The code to perform the ``GridSearchCV`` is shown below:

.. code-block:: python

    from sklearn.model_selection import GridSearchCV

    # Define the GridSearchCV
    grid_search = GridSearchCV(
        pipeline,
        param_grid=param_grid,
        scoring='neg_mean_squared_error',
        cv=5,
        n_jobs=-1
    )

    # Fit the model
    grid_search.fit(spectra, reference)

    # Get the best hyperparameters
    best_params = grid_search.best_params_
    print("Best hyperparameters:", best_params)

    # Get the best score
    best_score = grid_search.best_score_
    print("Best score:", best_score)

    # Get the best estimator
    best_estimator = grid_search.best_estimator_
    print("Best estimator:", best_estimator)

There are a few important parameters to note in the ``GridSearchCV`` function:
    - ``scoring`` specifies the metric used to evaluate the performance of the model. In this case, we are using the negative mean squared error (MSE) as the scoring metric.
    - ``cv`` specifies the number of cross-validation folds to use. In this case, we are using 5-fold cross-validation.
    - ``n_jobs`` specifies the number of jobs to run in parallel. In this case, we are using all available cores by setting ``n_jobs=-1``.

.. note::
    🚀 Laveraging the multiple cores will speed up the process of hyperparameter optimization, especially when the dataset is large. You can further speed the process by caching the intermediate results using the ``memory`` parameter in the pipeline, 
    as shown in the video above!

**RandomizedSearchCV**
--------------------------
``RandomizedSearchCV`` is a method that samples a fixed number of random combinations from the hyperparameter space and evaluates their performance using cross-validation.
This method is useful when the hyperparameter space is large and well-defined. A visual representation of the ``RandomizedSearchCV`` process is shown below:

.. image:: ./_figures/optimize_randomsearchcv.png
    :alt: RandomizedSearchCV process
    :align: center
    :width: 800

The code to perform the ``RandomizedSearchCV`` is shown below:

.. code-block:: python

    from sklearn.model_selection import RandomizedSearchCV

    # Define the RandomizedSearchCV
    random_search = RandomizedSearchCV(
        pipeline,
        param_distributions=param_grid,
        n_iter=10,
        scoring='neg_mean_squared_error',
        cv=5,
        n_jobs=-1
    )

    # Fit the model
    random_search.fit(spectra, reference)

    # Get the best hyperparameters
    best_params = random_search.best_params_
    print("Best hyperparameters:", best_params)

    # Get the best score
    best_score = random_search.best_score_
    print("Best score:", best_score)

    # Get the best estimator
    best_estimator = random_search.best_estimator_
    print("Best estimator:", best_estimator)

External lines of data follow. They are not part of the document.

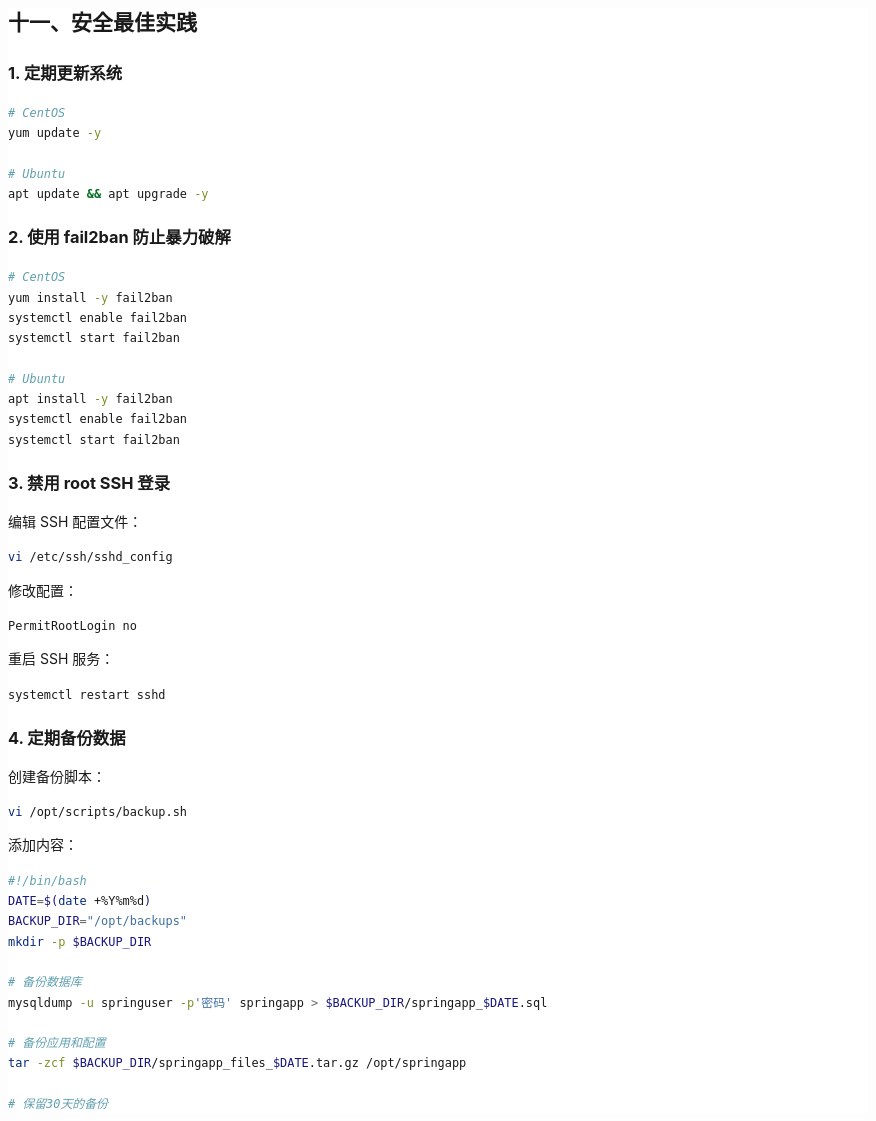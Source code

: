 ## 十一、安全最佳实践

### 1. 定期更新系统

```bash
# CentOS
yum update -y

# Ubuntu
apt update && apt upgrade -y
```

### 2. 使用 fail2ban 防止暴力破解

```bash
# CentOS
yum install -y fail2ban
systemctl enable fail2ban
systemctl start fail2ban

# Ubuntu
apt install -y fail2ban
systemctl enable fail2ban
systemctl start fail2ban
```

### 3. 禁用 root SSH 登录

编辑 SSH 配置文件：

```bash
vi /etc/ssh/sshd_config
```

修改配置：

```
PermitRootLogin no
```

重启 SSH 服务：

```bash
systemctl restart sshd
```

### 4. 定期备份数据

创建备份脚本：

```bash
vi /opt/scripts/backup.sh
```

添加内容：

```bash
#!/bin/bash
DATE=$(date +%Y%m%d)
BACKUP_DIR="/opt/backups"
mkdir -p $BACKUP_DIR

# 备份数据库
mysqldump -u springuser -p'密码' springapp > $BACKUP_DIR/springapp_$DATE.sql

# 备份应用和配置
tar -zcf $BACKUP_DIR/springapp_files_$DATE.tar.gz /opt/springapp

# 保留30天的备份
```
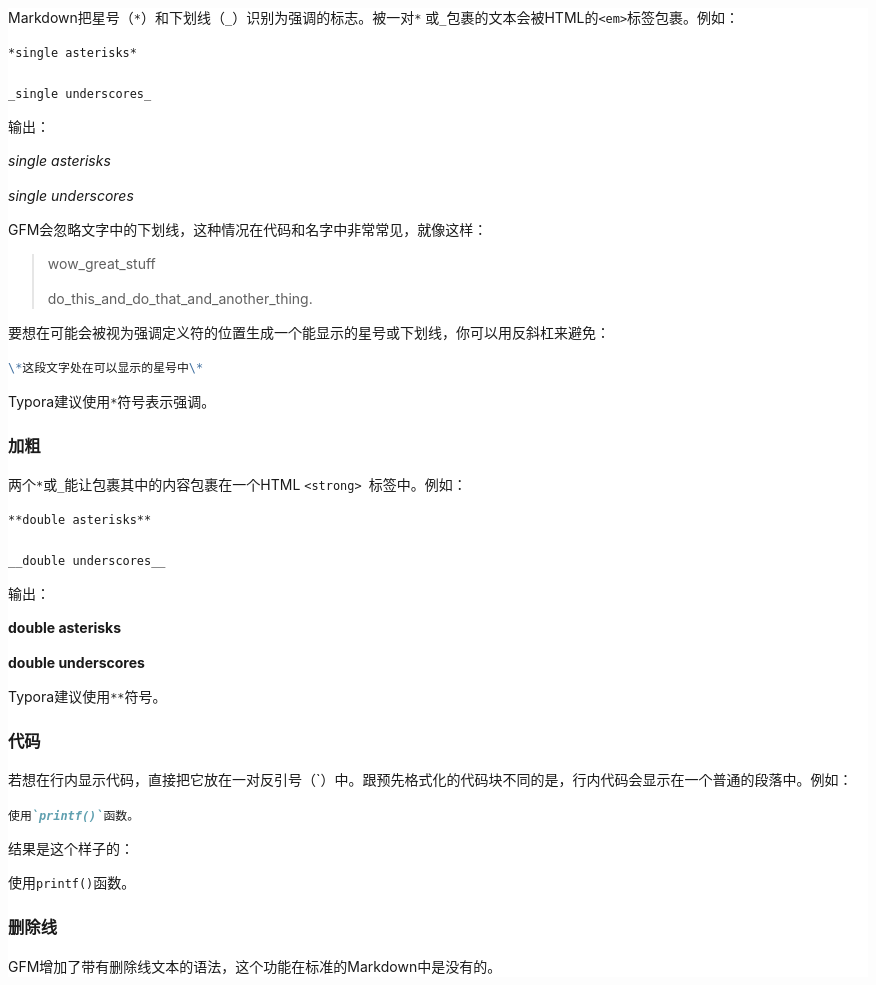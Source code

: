Markdown把星号（`*`）和下划线（`_`）识别为强调的标志。被一对`*` 或`_`包裹的文本会被HTML的`<em>`标签包裹。例如：

``` markdown
*single asterisks*

_single underscores_
```

输出：

*single asterisks*

_single underscores_

GFM会忽略文字中的下划线，这种情况在代码和名字中非常常见，就像这样：

> wow_great_stuff
>
> do_this_and_do_that_and_another_thing.

要想在可能会被视为强调定义符的位置生成一个能显示的星号或下划线，你可以用反斜杠来避免：

``` markdown
\*这段文字处在可以显示的星号中\*
```

Typora建议使用`*`符号表示强调。

### 加粗

两个`*`或`_`能让包裹其中的内容包裹在一个HTML `<strong> `标签中。例如：

``` markdown
**double asterisks**

__double underscores__
```

输出：

**double asterisks**

__double underscores__

Typora建议使用`**`符号。

### 代码

若想在行内显示代码，直接把它放在一对反引号（`）中。跟预先格式化的代码块不同的是，行内代码会显示在一个普通的段落中。例如：

``` markdown
使用`printf()`函数。
```

结果是这个样子的：

使用`printf()`函数。

### 删除线

GFM增加了带有删除线文本的语法，这个功能在标准的Markdown中是没有的。
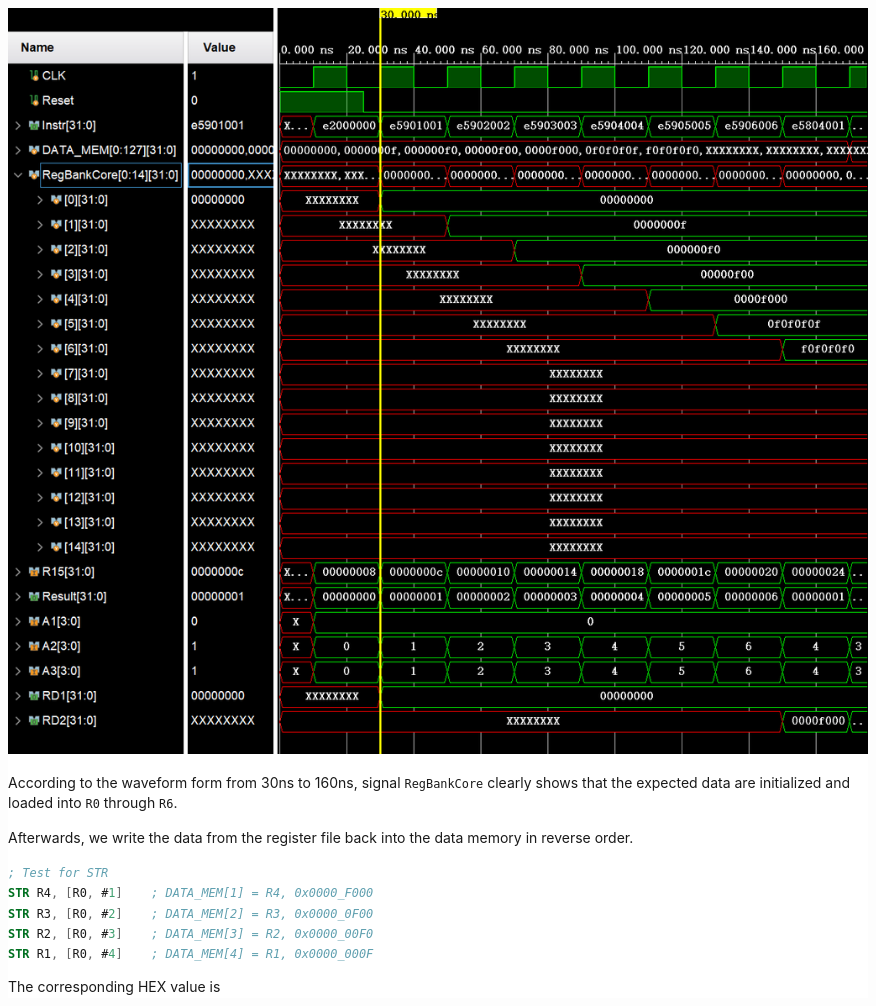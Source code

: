 ![LDR_test](figures/LDR_test.png)

According to the waveform form from 30ns to 160ns, signal `RegBankCore` clearly shows that the expected data are initialized and loaded into `R0` through `R6`.

Afterwards, we write the data from the register file back into the data memory in reverse order.

```nasm
; Test for STR
STR R4, [R0, #1]    ; DATA_MEM[1] = R4, 0x0000_F000
STR R3, [R0, #2]    ; DATA_MEM[2] = R3, 0x0000_0F00
STR R2, [R0, #3]    ; DATA_MEM[3] = R2, 0x0000_00F0
STR R1, [R0, #4]    ; DATA_MEM[4] = R1, 0x0000_000F
```

The corresponding HEX value is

The ``n_iter`` parameter specifies the number of random combinations to sample from the hyperparameter space. In this case, we are sampling 10 random combinations.
The ``param_distributions`` parameter specifies the hyperparameter space to sample from. In this case, we are using the same hyperparameter space as in the ``GridSearchCV`` example.
The ``scoring``, ``cv``, and ``n_jobs`` parameters are the same as in the ``GridSearchCV`` example.

.. note::
    As explained in the video above, ``RandomizedSearchCV`` allows exploring more datapoints in the hyperparameter space, which can lead to better results than ``GridSearchCV``, especially when the hyperparameter space is large.